• **Instructions to follow**: Each image should be skipped while the records are restated word for word.

• **Data shown**:
-------------------------

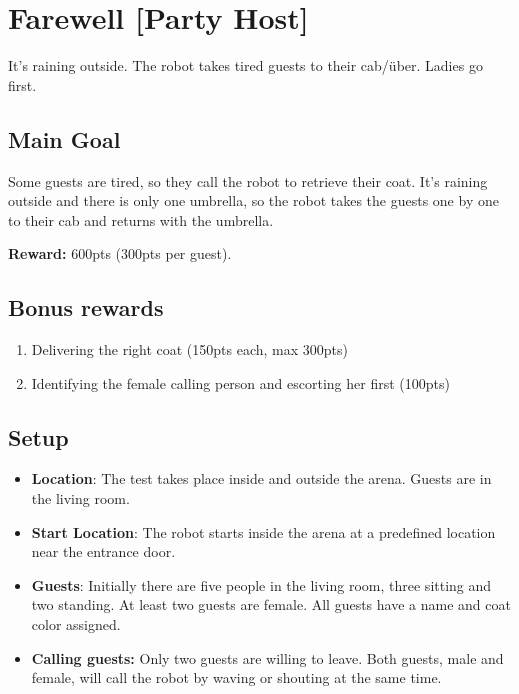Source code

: \section{Farewell [Party Host]}
It's raining outside. The robot takes tired guests to their cab/über. Ladies go first.


\subsection{Main Goal}
Some guests are tired, so they call the robot to retrieve their coat.
It's raining outside and there is only one umbrella, so the robot takes the guests one by one to their cab and returns with the umbrella.

\noindent\textbf{Reward:} 600pts (300pts per guest).

\subsection{Bonus rewards}
\begin{enumerate}[nosep]
	\item Delivering the right coat (150pts each, max 300pts)
	\item Identifying the female calling person and escorting her first (100pts)
\end{enumerate}


\subsection{Setup}
\begin{itemize}
	\item \textbf{Location}: The test takes place inside and outside the arena.
	Guests are in the living room.

	\item \textbf{Start Location}: The robot starts inside the arena at a predefined location near the entrance door.

	\item \textbf{Guests}: Initially there are five people in the living room, three sitting and two standing.
	At least two guests are female.
	All guests have a name and coat color assigned.

	\item \textbf{Calling guests:} Only two guests are willing to leave. Both guests, male and female, will call the robot by waving or shouting at the same time.
\end{itemize}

-------------------------

• **Response to this exercise**:
Source code

: \section{Farewell [Party Host]}
It's raining outside. The robot takes tired guests to their cab/über. Ladies go first.


\subsection{Main Goal}
Some guests are tired, so they call the robot to retrieve their coat.
It's raining outside and there is only one umbrella, so the robot takes the guests one by one to their cab and returns with the umbrella.

\noindent\textbf{Reward:} 600pts (300pts per guest).

\subsection{Bonus rewards}
\begin{enumerate}[nosep]
	\item Delivering the right coat (150pts each, max 300pts)
	\item Identifying the female calling person and escorting her first (100pts)
\end{enumerate}


\subsection{Setup}
\begin{itemize}
	\item \textbf{Location}: The test takes place inside and outside the arena.
	Guests are in the living room.

	\item \textbf{Start Location}: The robot starts inside the arena at a predefined location near the entrance door.

	\item \textbf{Guests}: Initially there are five people in the living room, three sitting and two standing.
	At least two guests are female.
	All guests have a name and coat color assigned.

	\item \textbf{Calling guests:} Only two guests are willing to leave. Both guests, male and female, will call the robot by waving or shouting at the same time.
\end{itemize}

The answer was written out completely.